● **Source records**:
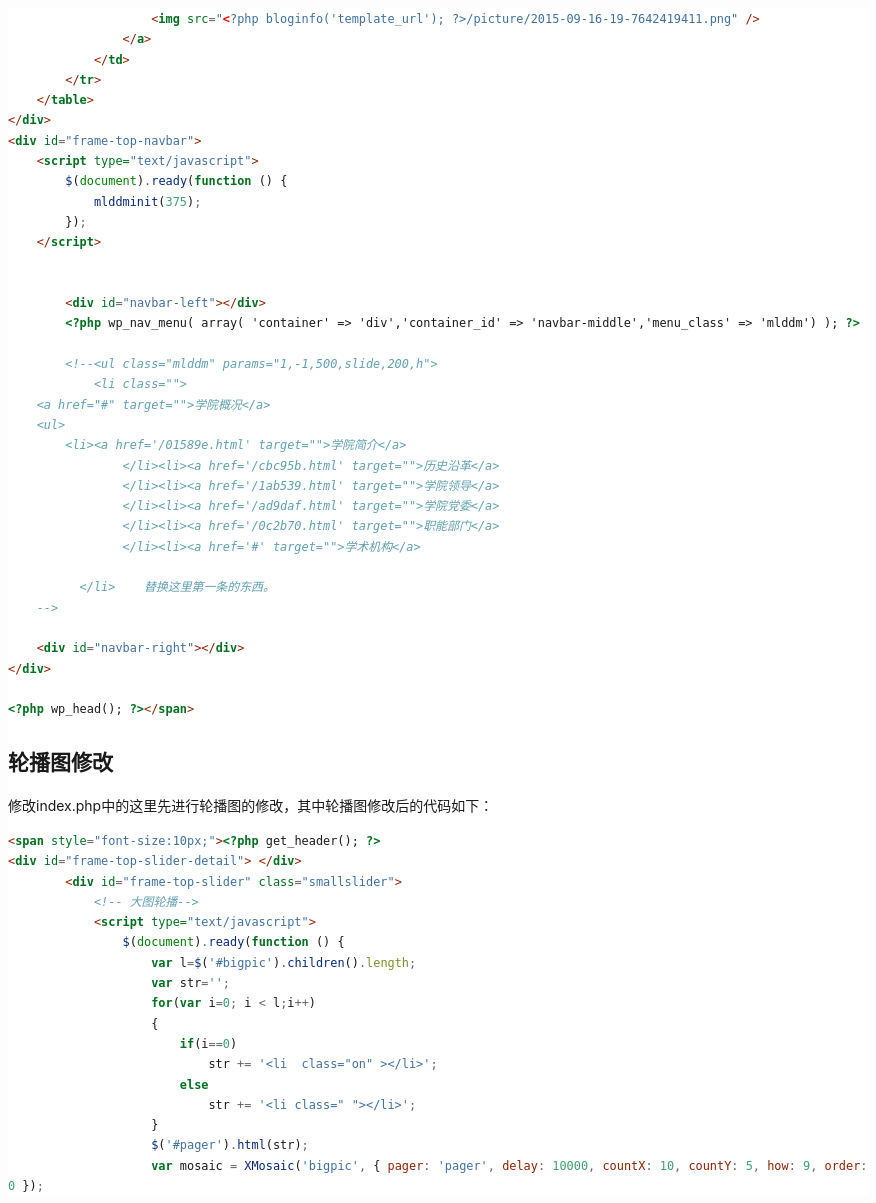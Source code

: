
 ```html
					<img src="<?php bloginfo('template_url'); ?>/picture/2015-09-16-19-7642419411.png" />
				</a>
			</td>
		</tr>
	</table>
</div>
<div id="frame-top-navbar">
	<script type="text/javascript">
	    $(document).ready(function () {
	        mlddminit(375);
	    });
	</script>
	
	
		<div id="navbar-left"></div>
		<?php wp_nav_menu( array( 'container' => 'div','container_id' => 'navbar-middle','menu_class' => 'mlddm') ); ?>
	
		<!--<ul class="mlddm" params="1,-1,500,slide,200,h">
			<li class="">
	<a href="#" target="">学院概况</a>
	<ul>
		<li><a href='/01589e.html' target="">学院简介</a>
		        </li><li><a href='/cbc95b.html' target="">历史沿革</a>
		        </li><li><a href='/1ab539.html' target="">学院领导</a>
		        </li><li><a href='/ad9daf.html' target="">学院党委</a>
		        </li><li><a href='/0c2b70.html' target="">职能部门</a>
		        </li><li><a href='#' target="">学术机构</a>
	
		  </li>    替换这里第一条的东西。	
	-->
	
	<div id="navbar-right"></div>
</div>

<?php wp_head(); ?></span>
```

## 轮播图修改

修改index.php中的这里先进行轮播图的修改，其中轮播图修改后的代码如下：



```html
<span style="font-size:10px;"><?php get_header(); ?>
<div id="frame-top-slider-detail"> </div>
		<div id="frame-top-slider" class="smallslider">
			<!-- 大图轮播-->
			<script type="text/javascript">
		        $(document).ready(function () {
					var l=$('#bigpic').children().length;
					var str='';
					for(var i=0; i < l;i++)
					{
						if(i==0)
							str += '<li  class="on" ></li>';
						else
							str += '<li class=" "></li>';
					}
					$('#pager').html(str);
		            var mosaic = XMosaic('bigpic', { pager: 'pager', delay: 10000, countX: 10, countY: 5, how: 9, order: 0 });
```
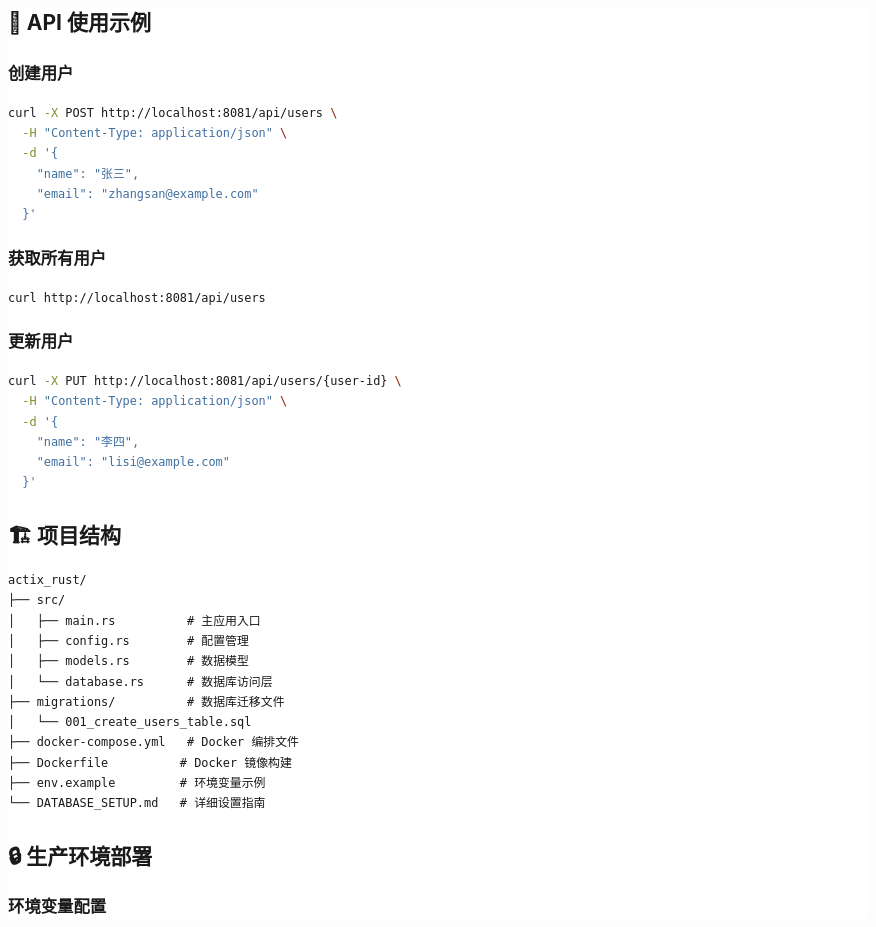 ## 📝 API 使用示例

### 创建用户

```bash
curl -X POST http://localhost:8081/api/users \
  -H "Content-Type: application/json" \
  -d '{
    "name": "张三",
    "email": "zhangsan@example.com"
  }'
```

### 获取所有用户

```bash
curl http://localhost:8081/api/users
```

### 更新用户

```bash
curl -X PUT http://localhost:8081/api/users/{user-id} \
  -H "Content-Type: application/json" \
  -d '{
    "name": "李四",
    "email": "lisi@example.com"
  }'
```

## 🏗️ 项目结构

```
actix_rust/
├── src/
│   ├── main.rs          # 主应用入口
│   ├── config.rs        # 配置管理
│   ├── models.rs        # 数据模型
│   └── database.rs      # 数据库访问层
├── migrations/          # 数据库迁移文件
│   └── 001_create_users_table.sql
├── docker-compose.yml   # Docker 编排文件
├── Dockerfile          # Docker 镜像构建
├── env.example         # 环境变量示例
└── DATABASE_SETUP.md   # 详细设置指南
```

## 🔒 生产环境部署

### 环境变量配置
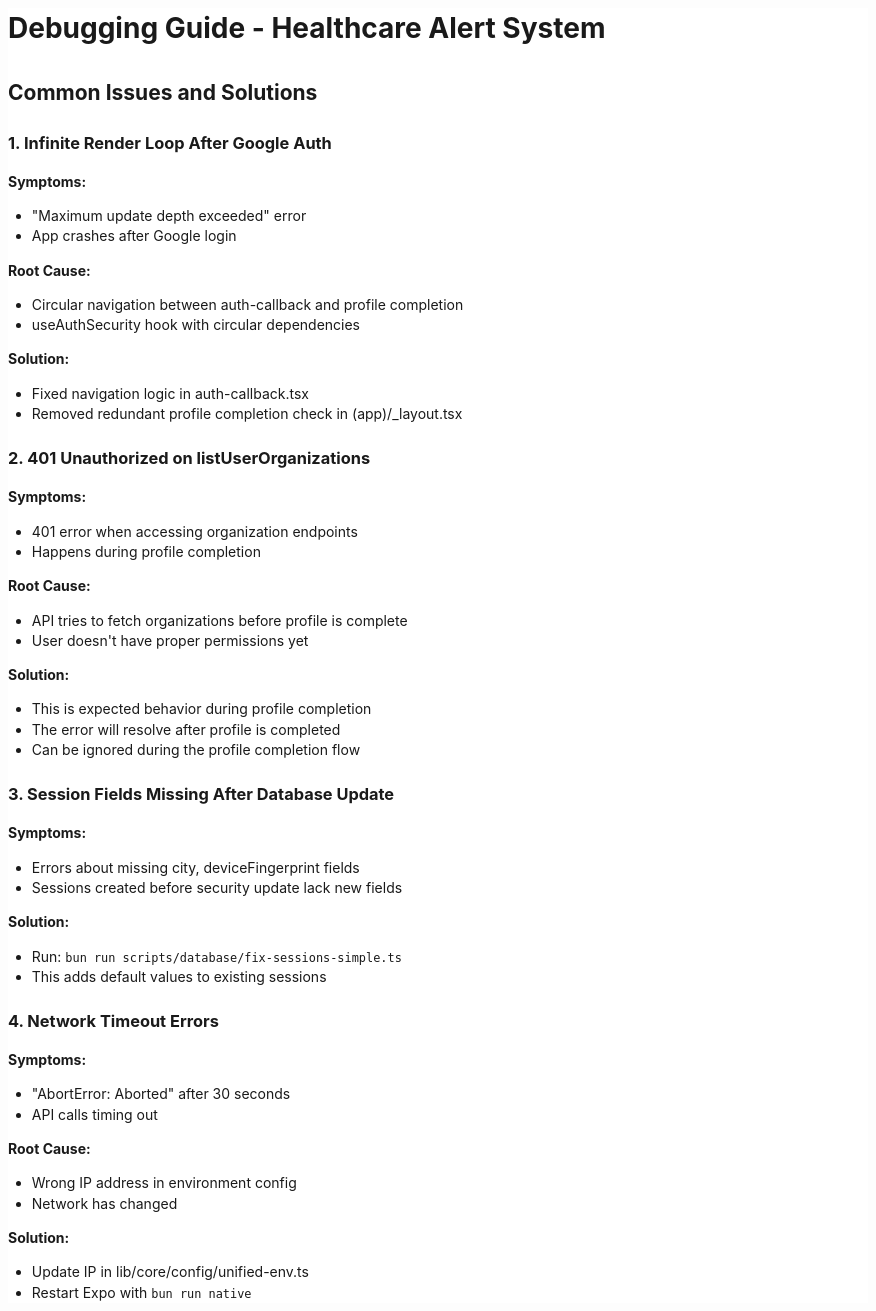 # Debugging Guide - Healthcare Alert System

## Common Issues and Solutions

### 1. Infinite Render Loop After Google Auth
**Symptoms:**
- "Maximum update depth exceeded" error
- App crashes after Google login

**Root Cause:**
- Circular navigation between auth-callback and profile completion
- useAuthSecurity hook with circular dependencies

**Solution:**
- Fixed navigation logic in auth-callback.tsx
- Removed redundant profile completion check in (app)/_layout.tsx

### 2. 401 Unauthorized on listUserOrganizations
**Symptoms:**
- 401 error when accessing organization endpoints
- Happens during profile completion

**Root Cause:**
- API tries to fetch organizations before profile is complete
- User doesn't have proper permissions yet

**Solution:**
- This is expected behavior during profile completion
- The error will resolve after profile is completed
- Can be ignored during the profile completion flow

### 3. Session Fields Missing After Database Update
**Symptoms:**
- Errors about missing city, deviceFingerprint fields
- Sessions created before security update lack new fields

**Solution:**
- Run: `bun run scripts/database/fix-sessions-simple.ts`
- This adds default values to existing sessions

### 4. Network Timeout Errors
**Symptoms:**
- "AbortError: Aborted" after 30 seconds
- API calls timing out

**Root Cause:**
- Wrong IP address in environment config
- Network has changed

**Solution:**
- Update IP in lib/core/config/unified-env.ts
- Restart Expo with `bun run native`

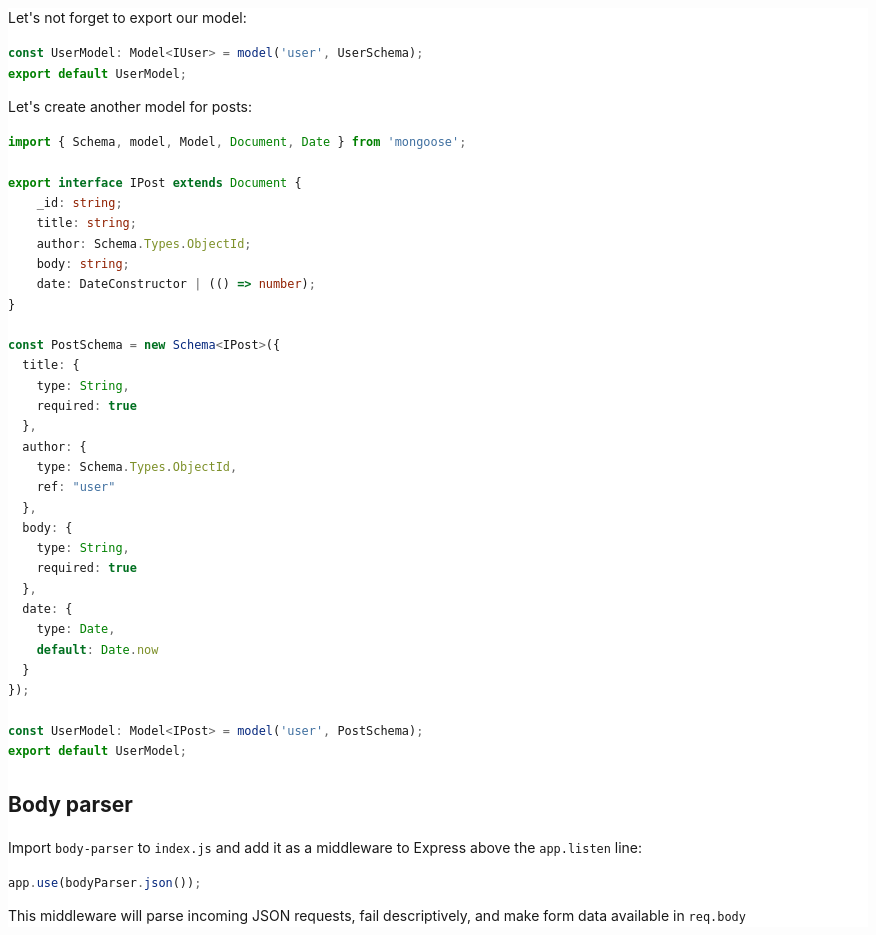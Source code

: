 Let's not forget to export our model:

```ts
const UserModel: Model<IUser> = model('user', UserSchema);
export default UserModel;
```

Let's create another model for posts:

```ts
import { Schema, model, Model, Document, Date } from 'mongoose';

export interface IPost extends Document {
    _id: string;
    title: string;
    author: Schema.Types.ObjectId;
    body: string;
    date: DateConstructor | (() => number);
}

const PostSchema = new Schema<IPost>({
  title: {
    type: String,
    required: true
  },
  author: {
    type: Schema.Types.ObjectId,
    ref: "user"
  },
  body: {
    type: String,
    required: true
  },
  date: {
    type: Date,
    default: Date.now
  }
});

const UserModel: Model<IPost> = model('user', PostSchema);
export default UserModel;
```

## Body parser

Import `body-parser` to `index.js` and add it as a middleware to Express above the `app.listen` line:

```ts
app.use(bodyParser.json());
```

This middleware will parse incoming JSON requests, fail descriptively, and make form data available in `req.body`
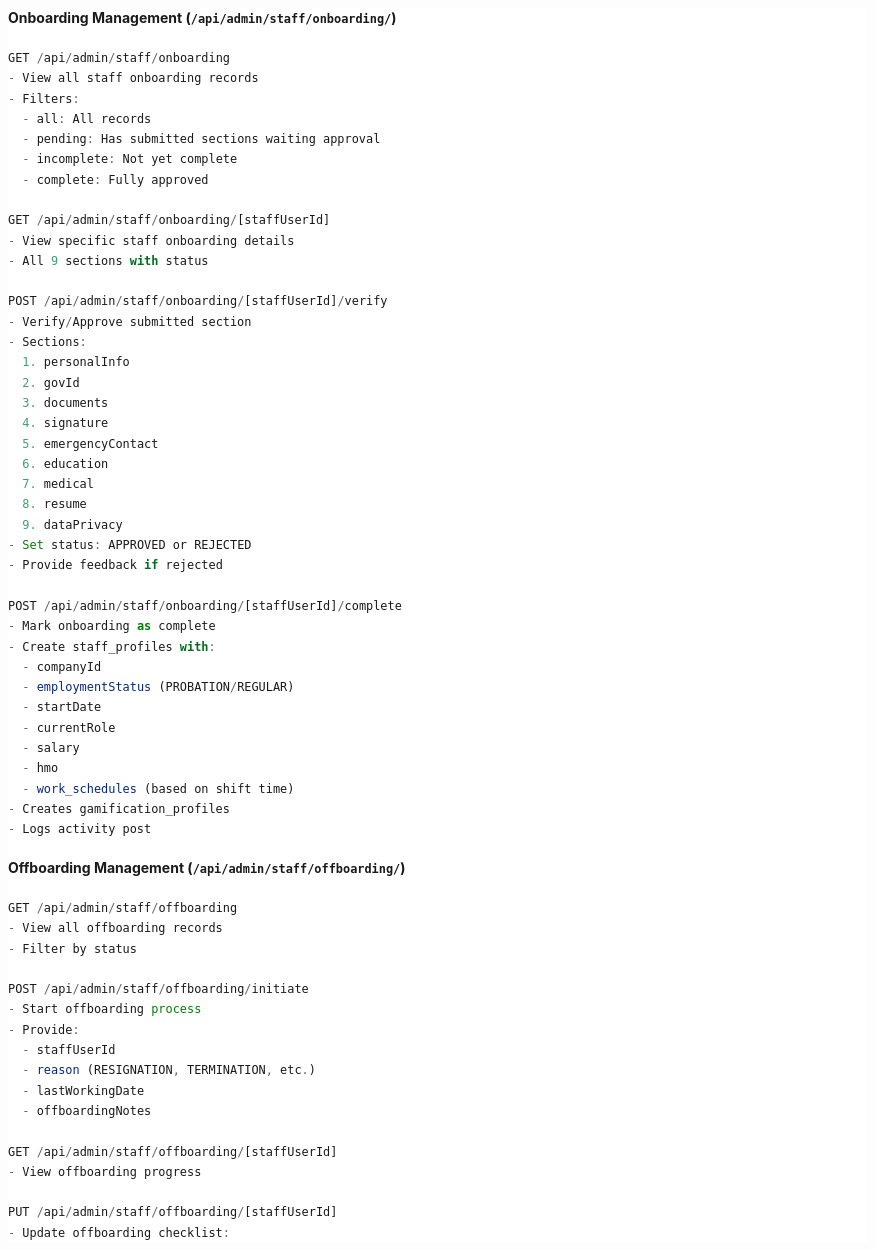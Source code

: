 #### **Onboarding Management** (`/api/admin/staff/onboarding/`)
```typescript
GET /api/admin/staff/onboarding
- View all staff onboarding records
- Filters:
  - all: All records
  - pending: Has submitted sections waiting approval
  - incomplete: Not yet complete
  - complete: Fully approved

GET /api/admin/staff/onboarding/[staffUserId]
- View specific staff onboarding details
- All 9 sections with status

POST /api/admin/staff/onboarding/[staffUserId]/verify
- Verify/Approve submitted section
- Sections:
  1. personalInfo
  2. govId
  3. documents
  4. signature
  5. emergencyContact
  6. education
  7. medical
  8. resume
  9. dataPrivacy
- Set status: APPROVED or REJECTED
- Provide feedback if rejected

POST /api/admin/staff/onboarding/[staffUserId]/complete
- Mark onboarding as complete
- Create staff_profiles with:
  - companyId
  - employmentStatus (PROBATION/REGULAR)
  - startDate
  - currentRole
  - salary
  - hmo
  - work_schedules (based on shift time)
- Creates gamification_profiles
- Logs activity post
```

#### **Offboarding Management** (`/api/admin/staff/offboarding/`)
```typescript
GET /api/admin/staff/offboarding
- View all offboarding records
- Filter by status

POST /api/admin/staff/offboarding/initiate
- Start offboarding process
- Provide:
  - staffUserId
  - reason (RESIGNATION, TERMINATION, etc.)
  - lastWorkingDate
  - offboardingNotes

GET /api/admin/staff/offboarding/[staffUserId]
- View offboarding progress

PUT /api/admin/staff/offboarding/[staffUserId]
- Update offboarding checklist:
```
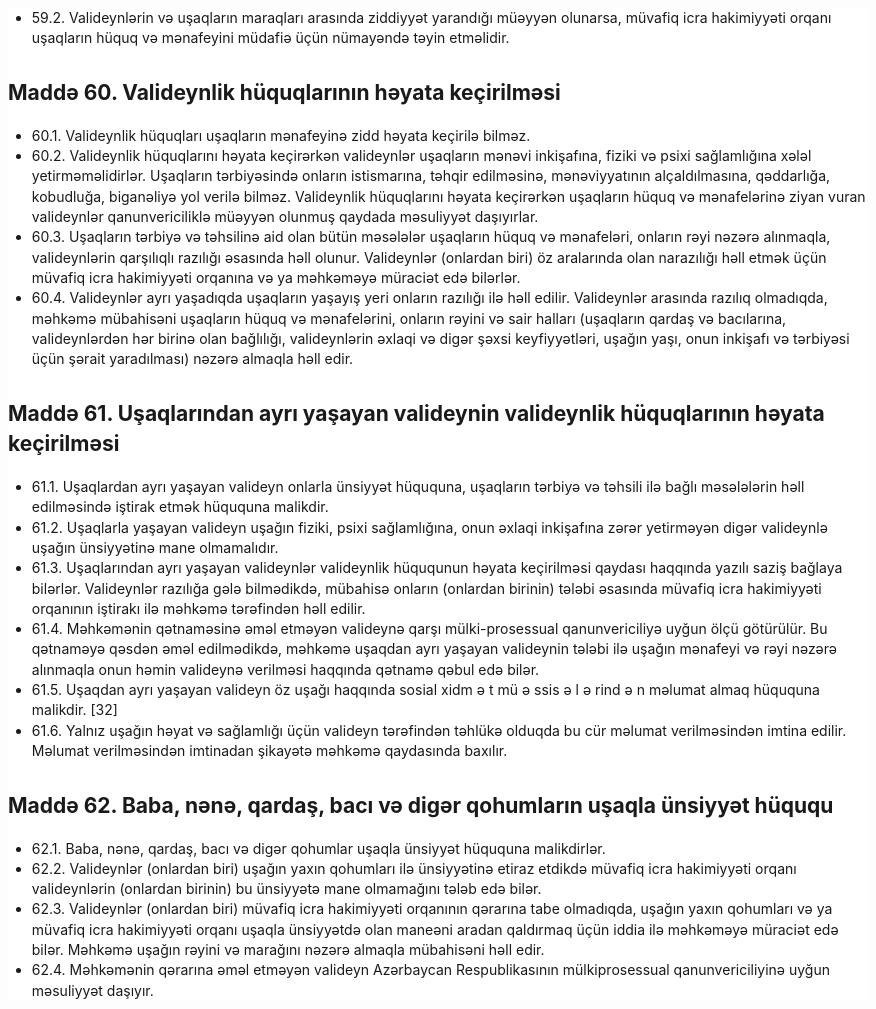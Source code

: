 - 59.2. Valideynlərin və uşaqların maraqları arasında ziddiyyət yarandığı müəyyən olunarsa,  müvafiq  icra  hakimiyyəti  orqanı  uşaqların  hüquq  və  mənafeyini  müdafiə  üçün nümayəndə təyin etməlidir.

## Maddə 60. Valideynlik hüquqlarının həyata keçirilməsi

- 60.1. Valideynlik hüquqları uşaqların mənafeyinə zidd həyata keçirilə bilməz.
- 60.2. Valideynlik hüquqlarını həyata keçirərkən valideynlər uşaqların mənəvi inkişafına,  fiziki  və  psixi  sağlamlığına  xələl  yetirməməlidirlər.  Uşaqların  tərbiyəsində onların istismarına, təhqir edilməsinə, mənəviyyatının alçaldılmasına, qəddarlığa, kobudluğa, biganəliyə yol verilə bilməz. Valideynlik hüquqlarını həyata keçirərkən uşaqların  hüquq  və  mənafelərinə  ziyan  vuran  valideynlər  qanunvericiliklə  müəyyən  olunmuş qaydada məsuliyyət daşıyırlar.
- 60.3.  Uşaqların  tərbiyə  və  təhsilinə  aid  olan  bütün  məsələlər  uşaqların  hüquq  və mənafeləri, onların rəyi nəzərə alınmaqla, valideynlərin qarşılıqlı razılığı əsasında həll olunur. Valideynlər (onlardan biri) öz aralarında olan narazılığı həll etmək üçün müvafiq icra hakimiyyəti orqanına və ya məhkəməyə müraciət edə bilərlər.
- 60.4.  Valideynlər  ayrı  yaşadıqda  uşaqların  yaşayış  yeri  onların  razılığı  ilə  həll edilir.  Valideynlər  arasında  razılıq  olmadıqda,  məhkəmə  mübahisəni  uşaqların  hüquq  və mənafelərini, onların rəyini və sair halları (uşaqların qardaş və bacılarına, valideynlərdən hər birinə olan bağlılığı, valideynlərin əxlaqi və digər şəxsi keyfiyyətləri,  uşağın  yaşı,  onun  inkişafı  və  tərbiyəsi  üçün  şərait  yaradılması)  nəzərə almaqla həll edir.

## Maddə 61. Uşaqlarından ayrı yaşayan valideynin valideynlik hüquqlarının həyata keçirilməsi

- 61.1. Uşaqlardan ayrı yaşayan valideyn onlarla ünsiyyət hüququna, uşaqların tərbiyə və təhsili ilə bağlı məsələlərin həll edilməsində iştirak etmək hüququna malikdir.
- 61.2.  Uşaqlarla  yaşayan  valideyn  uşağın  fiziki,  psixi  sağlamlığına,  onun  əxlaqi inkişafına zərər yetirməyən digər valideynlə uşağın ünsiyyətinə mane olmamalıdır.
- 61.3.  Uşaqlarından  ayrı  yaşayan  valideynlər  valideynlik  hüququnun  həyata  keçirilməsi qaydası  haqqında  yazılı  saziş  bağlaya  bilərlər.  Valideynlər  razılığa  gələ  bilmədikdə, mübahisə  onların  (onlardan  birinin)  tələbi  əsasında  müvafiq  icra  hakimiyyəti  orqanının iştirakı ilə məhkəmə tərəfindən həll edilir.
- 61.4. Məhkəmənin qətnaməsinə əməl etməyən valideynə qarşı mülki-prosessual qanunvericiliyə uyğun ölçü götürülür. Bu qətnaməyə qəsdən əməl edilmədikdə, məhkəmə uşaqdan ayrı  yaşayan  valideynin  tələbi  ilə  uşağın  mənafeyi  və  rəyi  nəzərə  alınmaqla  onun  həmin valideynə verilməsi haqqında qətnamə qəbul edə bilər.
- 61.5. Uşaqdan ayrı yaşayan valideyn öz uşağı haqqında sosial xidm ə t mü ə ssis ə l ə rind ə n məlumat almaq hüququna malikdir. [32]
- 61.6. Yalnız uşağın həyat və sağlamlığı üçün valideyn tərəfindən təhlükə olduqda bu cür məlumat  verilməsindən  imtina  edilir.  Məlumat  verilməsindən  imtinadan  şikayətə  məhkəmə qaydasında baxılır.

## Maddə 62. Baba, nənə, qardaş, bacı və digər qohumların uşaqla ünsiyyət hüququ

- 62.1. Baba, nənə, qardaş, bacı və digər qohumlar uşaqla ünsiyyət hüququna malikdirlər.
- 62.2. Valideynlər (onlardan biri) uşağın yaxın qohumları ilə ünsiyyətinə etiraz etdikdə müvafiq icra hakimiyyəti orqanı valideynlərin (onlardan birinin) bu ünsiyyətə mane olmamağını tələb edə bilər.
- 62.3.  Valideynlər  (onlardan  biri)  müvafiq  icra  hakimiyyəti  orqanının  qərarına  tabe olmadıqda, uşağın yaxın qohumları və ya müvafiq icra hakimiyyəti orqanı uşaqla ünsiyyətdə olan maneəni aradan qaldırmaq üçün iddia ilə məhkəməyə müraciət edə bilər. Məhkəmə uşağın rəyini və marağını nəzərə almaqla mübahisəni həll edir.
- 62.4.  Məhkəmənin  qərarına  əməl  etməyən  valideyn  Azərbaycan  Respublikasının  mülkiprosessual qanunvericiliyinə uyğun məsuliyyət daşıyır.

● **WHAT IS BEING ASKED**:
Show the lines from the data above that contain the string "tələbi".

● **ANSWER BOX**:
- 61.3.  Uşaqlarından  ayrı  yaşayan  valideynlər  valideynlik  hüququnun  həyata  keçirilməsi qaydası  haqqında  yazılı  saziş  bağlaya  bilərlər.  Valideynlər  razılığa  gələ  bilmədikdə, mübahisə  onların  (onlardan  birinin)  tələbi  əsasında  müvafiq  icra  hakimiyyəti  orqanının iştirakı ilə məhkəmə tərəfindən həll edilir.
- 61.4. Məhkəmənin qətnaməsinə əməl etməyən valideynə qarşı mülki-prosessual qanunvericiliyə uyğun ölçü götürülür. Bu qətnaməyə qəsdən əməl edilmədikdə, məhkəmə uşaqdan ayrı  yaşayan  valideynin  tələbi  ilə  uşağın  mənafeyi  və  rəyi  nəzərə  alınmaqla  onun  həmin valideynə verilməsi haqqında qətnamə qəbul edə bilər.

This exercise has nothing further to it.